B) A brief top-posting thread evolves into a longer thread, with the need to respond to individual bits rather than to the message as a whole. In this case, there is sometimes an awkward transition as the posting order turns itself inside out.

I’m a switch-hitter on this one, and go both ways depending on message content and mood. Anyone out there adamantly top or bottom? (Cue the sub-dom jokes :)

Music: Stereolab :: Seeperbold

Coulda Been a Contender

Miles Brando Icon Miles was sick recently, voice went hoarse, started talking like Marlon Brando in “On the Waterfront.” In fact, so much so that we couldn’t help ourselves from encouraging him to learn a couple of lines from that famous movie.

This actually made for a nice opportunity to do quality/size comparisons between h.263 and the new h.264 codec in QuickTime 7. With default settings, the h.264 exports definitely looked much better, but also had larger file sizes. But by twitching the quality slider from High to Medium, the file size was chopped dramatically, resulting in simultaneous higher quality and smaller files.
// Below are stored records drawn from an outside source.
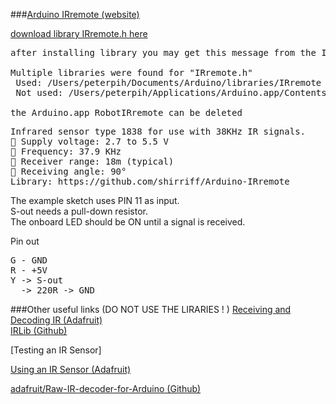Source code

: ###[Arduino IRremote (website)](http://z3t0.github.io/Arduino-IRremote/)

[download library IRremote.h here](https://github.com/z3t0/Arduino-IRremote/releases/tag/2.1.0)

<pre>
after installing library you may get this message from the IDE:

Multiple libraries were found for "IRremote.h"
 Used: /Users/peterpih/Documents/Arduino/libraries/IRremote
 Not used: /Users/peterpih/Applications/Arduino.app/Contents/Java/libraries/RobotIRremote

the Arduino.app RobotIRremote can be deleted
</pre>


<pre>
Infrared sensor type 1838 for use with 38KHz IR signals.
 Supply voltage: 2.7 to 5.5 V
 Frequency: 37.9 KHz
 Receiver range: 18m (typical)
 Receiving angle: 90°
Library: https://github.com/shirriff/Arduino-IRremote
</pre>

The example sketch uses PIN 11 as input.  
S-out needs a pull-down resistor.  
The onboard LED should be ON until a signal is received.

Pin out
<pre>
G - GND
R - +5V
Y -> S-out
  -> 220R -> GND
</pre>
  

###Other useful links (DO NOT USE THE LIRARIES ! )
[Receiving and Decoding IR (Adafruit)](https://learn.adafruit.com/using-an-infrared-library/hardware-needed)  
[IRLib (Github)](cyborg5/IRLib)

[Testing an IR Sensor]

[Using an IR Sensor (Adafruit)](https://learn.adafruit.com/ir-sensor/testing-an-ir-sensor)

[adafruit/Raw-IR-decoder-for-Arduino (Github)](https://github.com/adafruit/Raw-IR-decoder-for-Arduino/blob/master/rawirdecode/rawirdecodestruct.ino)
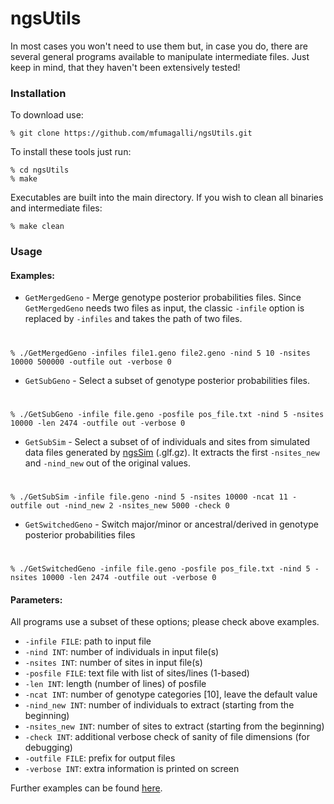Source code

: 
# ngsUtils

In most cases you won't need to use them but, in case you do, there are several general programs available to manipulate intermediate files. Just keep in mind, that they haven't been extensively tested!

### Installation

To download use:

    % git clone https://github.com/mfumagalli/ngsUtils.git

To install these tools just run:

    % cd ngsUtils
    % make

Executables are built into the main directory. If you wish to clean all binaries and intermediate files:

    % make clean

### Usage

#### Examples:

* `GetMergedGeno` - Merge genotype posterior probabilities files. Since `GetMergedGeno` needs two files as input, the classic `-infile` option is replaced by `-infiles` and takes the path of two files.

#

    % ./GetMergedGeno -infiles file1.geno file2.geno -nind 5 10 -nsites 10000 500000 -outfile out -verbose 0

* `GetSubGeno` - Select a subset of genotype posterior probabilities files.

#

    % ./GetSubGeno -infile file.geno -posfile pos_file.txt -nind 5 -nsites 10000 -len 2474 -outfile out -verbose 0

* `GetSubSim` - Select a subset of of individuals and sites from simulated data files generated by [ngsSim](https://github.com/mfumagalli/ngsSim) (.glf.gz). It extracts the first `-nsites_new` and `-nind_new` out of the original values.

#

    % ./GetSubSim -infile file.geno -nind 5 -nsites 10000 -ncat 11 -outfile out -nind_new 2 -nsites_new 5000 -check 0

* `GetSwitchedGeno` - Switch major/minor or ancestral/derived in genotype posterior probabilities files

#

    % ./GetSwitchedGeno -infile file.geno -posfile pos_file.txt -nind 5 -nsites 10000 -len 2474 -outfile out -verbose 0


#### Parameters:
All programs use a subset of these options; please check above examples.
* `-infile FILE`: path to input file
* `-nind INT`: number of individuals in input file(s)
* `-nsites INT`: number of sites in input file(s)
* `-posfile FILE`: text file with list of sites/lines (1-based)
* `-len INT`: length (number of lines) of posfile
* `-ncat INT`: number of genotype categories [10], leave the default value
* `-nind_new INT`: number of individuals to extract (starting from the beginning)
* `-nsites_new INT`: number of sites to extract (starting from the beginning)
* `-check INT`: additional verbose check of sanity of file dimensions (for debugging)
* `-outfile FILE`: prefix for output files
* `-verbose INT`: extra information is printed on screen

Further examples can be found [here](https://github.com/mfumagalli/ngsUtils/tree/master/examples).
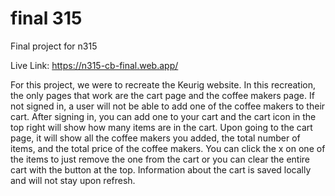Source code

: # final 315

Final project for n315

Live Link: https://n315-cb-final.web.app/

For this project, we were to recreate the Keurig website. In this recreation, the only pages that work are the cart page and the coffee makers page. If not signed in, a user will not be able to add one of the coffee makers to their cart. After signing in, you can add one to your cart and the cart icon in the top right will show how many items are in the cart. Upon going to the cart page, it will show all the coffee makers you added, the total number of items, and the total price of the coffee makers. You can click the x on one of the items to just remove the one from the cart or you can clear the entire cart with the button at the top. Information about the cart is saved locally and will not stay upon refresh.
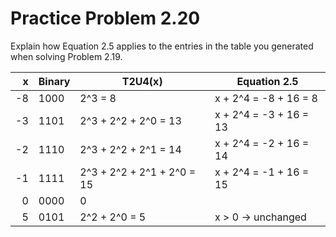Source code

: # Practice Problem 2.20
Explain how Equation 2.5 applies to the entries in the table you generated when solving Problem 2.19.

x | Binary| T2U4(x) | Equation 2.5
---:|---|---|---
-8 | 1000 | 2^3 = 8 | x + 2^4 = -8 + 16 = 8
-3 | 1101 | 2^3 + 2^2 + 2^0 = 13 | x + 2^4 = -3 + 16 = 13
-2 | 1110 | 2^3 + 2^2 + 2^1 = 14 | x + 2^4 = -2 + 16 = 14
-1 | 1111 | 2^3 + 2^2 + 2^1 + 2^0 = 15 | x + 2^4 = -1 + 16 = 15
 0 | 0000 | 0
 5 | 0101 | 2^2 + 2^0 = 5 | x > 0 -> unchanged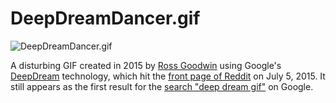 # DeepDreamDancer.gif

![DeepDreamDancer.gif](./DeepDreamDancer.gif)

A disturbing GIF created in 2015 by [Ross Goodwin](https://rossgoodwin.com) using Google's [DeepDream](https://en.wikipedia.org/wiki/DeepDream) technology, which hit the [front page of Reddit](https://www.reddit.com/r/creepy/comments/3c7w8s/terrifying_gif_made_with_googles_deep_dream_code/) on July 5, 2015. It still appears as the first result for the [search "deep dream gif"](https://www.google.com/search?q=deep+dream+gif) on Google.
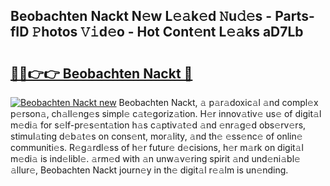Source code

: ## Beobachten Nackt N𝚎w L𝚎𝚊k𝚎d 𝙽u𝚍𝚎s - Parts-fID 𝙿hotos 𝚅𝚒d𝚎o - Hot Cont𝚎nt L𝚎𝚊ks aD7Lb

# <h2><a href="http://kvbd21k.teov.top/?on=Beobachten+Nackt">🔗🔗👉👉 Beobachten Nackt 🔗</a></h2>

[![Beobachten Nackt new](https://i.imgur.com/QqkWNDz.gif)](http://kvbd21k.teov.top/?on=Beobachten+Nackt)
Beobachten Nackt, 𝚊 p𝚊r𝚊doxic𝚊l 𝚊nd compl𝚎x p𝚎rson𝚊, ch𝚊ll𝚎ng𝚎s simpl𝚎 c𝚊t𝚎goriz𝚊tion. H𝚎r innov𝚊tiv𝚎 us𝚎 of digit𝚊l m𝚎di𝚊 for s𝚎lf-pr𝚎s𝚎nt𝚊tion h𝚊s c𝚊ptiv𝚊t𝚎d 𝚊nd 𝚎nr𝚊g𝚎d obs𝚎rv𝚎rs, stimul𝚊ting d𝚎b𝚊t𝚎s on cons𝚎nt, mor𝚊lity, 𝚊nd th𝚎 𝚎ss𝚎nc𝚎 of onlin𝚎 communiti𝚎s. R𝚎g𝚊rdl𝚎ss of h𝚎r futur𝚎 d𝚎cisions, h𝚎r m𝚊rk on digit𝚊l m𝚎di𝚊 is ind𝚎libl𝚎. 𝚊rm𝚎d with 𝚊n unw𝚊v𝚎ring spirit 𝚊nd und𝚎ni𝚊bl𝚎 𝚊llur𝚎, Beobachten Nackt journ𝚎y in th𝚎 digit𝚊l r𝚎𝚊lm is un𝚎nding.
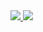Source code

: <a href="https://github.com/anuraghazra/github-readme-stats">
  <img src="https://github-readme-stats.vercel.app/api?username=mmmommm&show_icons=true&theme=radical&count_private=true">
</a>

<a href="https://github.com/anuraghazra/github-readme-stats">
  <img src="https://github-readme-stats.vercel.app/api/top-langs/?username=mmmommm&layout=compact&theme=radical">
</a>
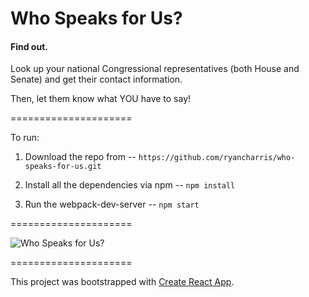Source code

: Who Speaks for Us?
=====================
#### Find out.
Look up your national Congressional representatives (both House and Senate) and get their contact information. 

Then, let them know what YOU have to say!

=====================

To run:

1. Download the repo from -- `https://github.com/ryancharris/who-speaks-for-us.git`

2. Install all the dependencies via npm -- `npm install`

3. Run the webpack-dev-server -- `npm start`

=====================

![Who Speaks for Us?](http://github.com/ryancharris/who-speaks-for-us/screenshot.jpg "Who Speaks for Us?")

=====================

This project was bootstrapped with [Create React App](https://github.com/facebookincubator/create-react-app).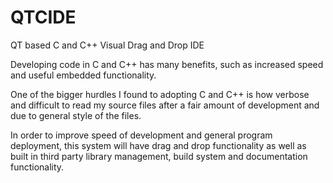 QTCIDE
======

QT based C and C++ Visual Drag and Drop IDE

Developing code in C and C++ has many benefits, such as increased
speed and useful embedded functionality.

One of the bigger hurdles I found to adopting C and C++ is how 
verbose and difficult to read my source files after a fair
amount of development and due to general style of the files.

In order to improve speed of development and general program 
deployment, this system will have drag and drop functionality 
as well as built in third party library management, 
build system and documentation functionality.

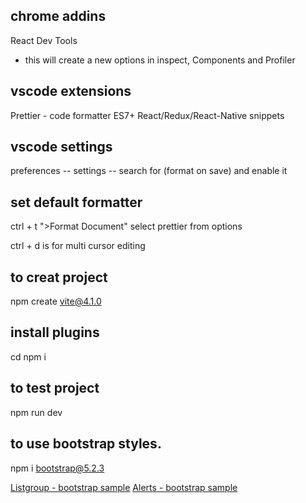 ## chrome addins

React Dev Tools

- this will create a new options in inspect, Components and Profiler

## vscode extensions

Prettier - code formatter
ES7+ React/Redux/React-Native snippets

## vscode settings

preferences -- settings -- search for (format on save) and enable it

## set default formatter

ctrl + t
">Format Document"
select prettier from options

ctrl + d is for multi cursor editing

## to creat project

npm create vite@4.1.0

## install plugins

cd <projectfolder>
npm i

## to test project

npm run dev

## to use bootstrap styles.

npm i bootstrap@5.2.3

[Listgroup - bootstrap sample](https://getbootstrap.com/docs/4.0/components/list-group/)
[Alerts - bootstrap sample](https://getbootstrap.com/docs/4.0/components/alerts/)
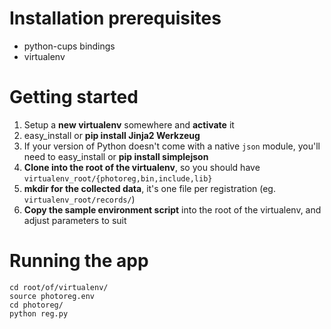 # Installation prerequisites
* python-cups bindings
* virtualenv

# Getting started

1. Setup a **new virtualenv** somewhere and **activate** it
1. easy_install or **pip install Jinja2 Werkzeug**
1. If your version of Python doesn't come with a native `json` module, you'll need to easy_install or **pip install simplejson**
1. **Clone into the root of the virtualenv**, so you should have `virtualenv_root/{photoreg,bin,include,lib}`
1. **mkdir for the collected data**, it's one file per registration (eg. `virtualenv_root/records/`)
1. **Copy the sample environment script** into the root of the virtualenv, and adjust parameters to suit


# Running the app

    cd root/of/virtualenv/
    source photoreg.env
    cd photoreg/
    python reg.py

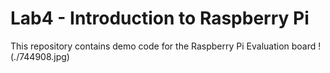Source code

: # Lab4 - Introduction to Raspberry Pi

This repository contains demo code for the Raspberry Pi Evaluation board
!(./744908.jpg)

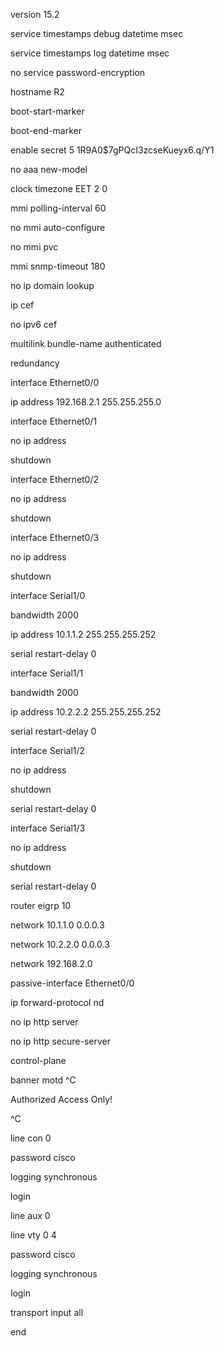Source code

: version 15.2

service timestamps debug datetime msec

service timestamps log datetime msec

no service password-encryption

hostname R2

boot-start-marker

boot-end-marker

enable secret 5 $1$R9A0$7gPQcI3zcseKueyx6.q/Y1

no aaa new-model

clock timezone EET 2 0

mmi polling-interval 60

no mmi auto-configure

no mmi pvc

mmi snmp-timeout 180

no ip domain lookup

ip cef

no ipv6 cef

multilink bundle-name authenticated

redundancy

interface Ethernet0/0

ip address 192.168.2.1 255.255.255.0

interface Ethernet0/1

no ip address

shutdown

interface Ethernet0/2

no ip address

shutdown

interface Ethernet0/3

no ip address

shutdown

interface Serial1/0

bandwidth 2000

ip address 10.1.1.2 255.255.255.252

serial restart-delay 0

interface Serial1/1

bandwidth 2000

ip address 10.2.2.2 255.255.255.252

serial restart-delay 0

interface Serial1/2

no ip address

shutdown

serial restart-delay 0

interface Serial1/3

no ip address

shutdown

serial restart-delay 0

router eigrp 10

network 10.1.1.0 0.0.0.3

network 10.2.2.0 0.0.0.3

network 192.168.2.0

passive-interface Ethernet0/0

ip forward-protocol nd

no ip http server

no ip http secure-server

control-plane

banner motd ^C

Authorized Access Only!

^C

line con 0

password cisco

logging synchronous

login

line aux 0

line vty 0 4

password cisco

logging synchronous

login

transport input all

end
h.264 version (requires QuickTime 7)
h.263 version (everyone else)

Music: 20 Minute Loop :: Aeroflot

Rita and EV1

While Birdhouse’s datacenter is in Texas, far from the reach of any West-coast earthquake disaster, it’s now sitting in the direct path of Hurricane Rita. Fortunately, EV1 sounds very well prepared:

As an extra precaution, we have even sourced an additional rental generator. While this unit would not be needed for a brief outage, if we were to experience a loss of power lasting several days, we would need to perform normal maintenance on our generators, and this would give us a generator to run while that maintenance is taking place. All total, we have in excess of 10,000 gallons of fuel on site. We have guaranteed contracts for fuel delivery and two fuel depots are located within 2 miles of our facility.

Of course, all of that fuel won’t help much if the whole facility is ripped from its foundations… Many EV1 employees are heading out to be with families, but core staff is planning to weather the storm in the datacenter. Now that’s dedication.

Music: Brian Eno and Jah Wobble :: Left Where It Fell

Glued to the Set

Mortality meets technology: Caught a few minutes Wed. night of the emergency landing of the JetBlue airliner with twisted landing gear. Discovered this morning that those nifty TV screens in the back of every JetBlue seat came in extra-handy for the passengers, as a means to watch their own imminent deaths on live TV. Glued to the set for the stunning conclusion of TV’s ultimate reality suspense drama. Trying to imagine whether I would have watched if I had been on the plane. It would be hard not to, but like to hope I’d put my mind somewhere more introspective in such a moment. Can only imagine that the spectacle contributed to on-board emotional frenzy.